Um dem Lehrbuchcharakter gerecht zu werden, finden sich für jedes Kapitel am Ende des Buches – sei es zum Zweck des Selbststudiums oder zur Prüfungsvorbereitung – ausgewählte Übungsaufgaben und Kontrollfragen.

Das vorliegende Lehrbuch erhebt nicht den Anspruch, die Erkenntnisse der beteiligten Disziplinen umfassend darzustellen, sondern wurde als interdisziplinäre Einführung konzipiert, die den Einstieg in das komplexe Thema des nachhaltigen Umgangs mit Ressourcen erleichtern soll.
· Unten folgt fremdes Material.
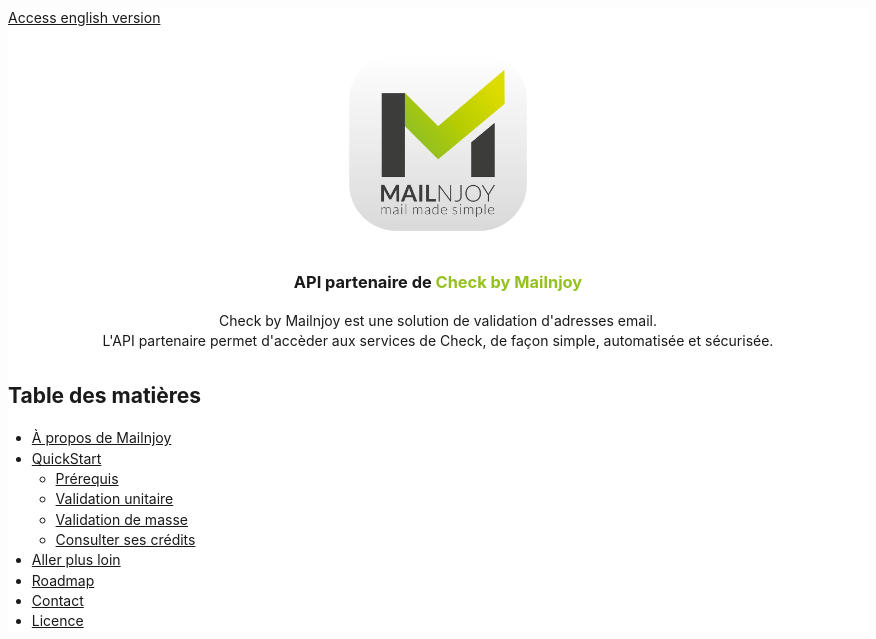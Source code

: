 [Access english version](README.md)
<p align="center">
  <img src="https://raw.githubusercontent.com/mailnjoy/api/master/public/images/mailnjoy_logo.png" alt="Logo" width="280" height="200">

  <h3 align="center">API partenaire de <span style="color:#95C11F;">Check by Mailnjoy<span></h3>

  <p align="center">
    Check by Mailnjoy est une solution de validation d'adresses email. <br/>L'API partenaire permet d'accèder aux services de Check, de façon simple, automatisée et sécurisée.
    <br />
  </p>
</p>

## Table des matières

* [À propos de Mailnjoy](#à-propos-de-mailnjoy)
* [QuickStart](#quickstart)
  * [Prérequis](#prérequis)
  * [Validation unitaire](#validation-unitaire)
  * [Validation de masse](#validation-en-masse)
  * [Consulter ses crédits](#bonus---consulter-ses-crédits)
* [Aller plus loin](#aller-plus-loin)
* [Roadmap](#roadmap)
* [Contact](#contact)
* [Licence](#licence)
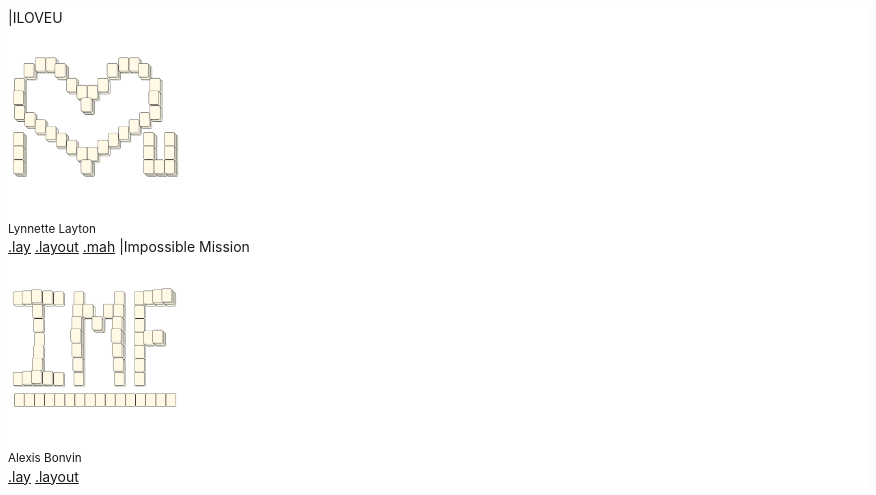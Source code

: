 |ILOVEU<br><img src="./iloveu_2.svg" height="180" width="175"><br> <sub>Lynnette Layton</sub> <br>[.lay](./iloveu_2.lay)  [.layout](./iloveu_2.layout)  [.mah](./iloveu_2.mah) |Impossible Mission<br><img src="./impossible_mission_2.svg" height="180" width="175"><br> <sub>Alexis Bonvin</sub> <br>[.lay](./impossible_mission_2.lay)  [.layout](./impossible_mission_2.layout)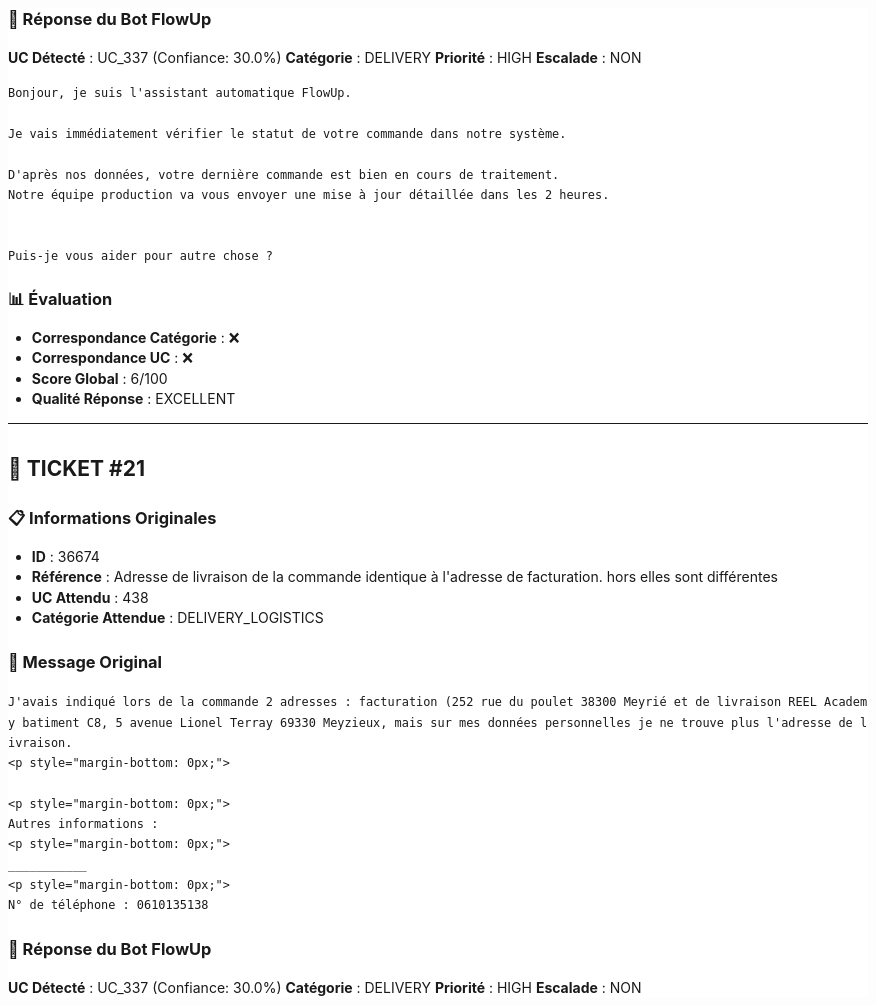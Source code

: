 ### 🤖 Réponse du Bot FlowUp
**UC Détecté** : UC_337 (Confiance: 30.0%)
**Catégorie** : DELIVERY
**Priorité** : HIGH
**Escalade** : NON

```
Bonjour, je suis l'assistant automatique FlowUp.

Je vais immédiatement vérifier le statut de votre commande dans notre système.

D'après nos données, votre dernière commande est bien en cours de traitement.
Notre équipe production va vous envoyer une mise à jour détaillée dans les 2 heures.


Puis-je vous aider pour autre chose ?
```

### 📊 Évaluation
- **Correspondance Catégorie** : ❌
- **Correspondance UC** : ❌
- **Score Global** : 6/100
- **Qualité Réponse** : EXCELLENT

---

## 🎫 TICKET #21

### 📋 Informations Originales
- **ID** : 36674
- **Référence** : Adresse de livraison de la commande identique à l'adresse de facturation. hors elles sont différentes
- **UC Attendu** : 438
- **Catégorie Attendue** : DELIVERY_LOGISTICS

### 💬 Message Original
```
J'avais indiqué lors de la commande 2 adresses : facturation (252 rue du poulet 38300 Meyrié et de livraison REEL Academy batiment C8, 5 avenue Lionel Terray 69330 Meyzieux, mais sur mes données personnelles je ne trouve plus l'adresse de livraison.
<p style="margin-bottom: 0px;">

<p style="margin-bottom: 0px;">
Autres informations :
<p style="margin-bottom: 0px;">
___________
<p style="margin-bottom: 0px;">
N° de téléphone : 0610135138
```

### 🤖 Réponse du Bot FlowUp
**UC Détecté** : UC_337 (Confiance: 30.0%)
**Catégorie** : DELIVERY
**Priorité** : HIGH
**Escalade** : NON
Es wird vor allem der Ansatz verfolgt, die vielfältigen methodischen, wissenschaftstheoretischen und inhaltlichen Schnittstellen zwischen den Disziplinen aufzuzeigen, die zusammen einen wichtigen Beitrag für eine zukunftsfähige und verantwortungsvolle Entwicklung leisten können. Vor allem soll es Anregungen für die selbständige Vertiefung und Weiterführung des Themas geben.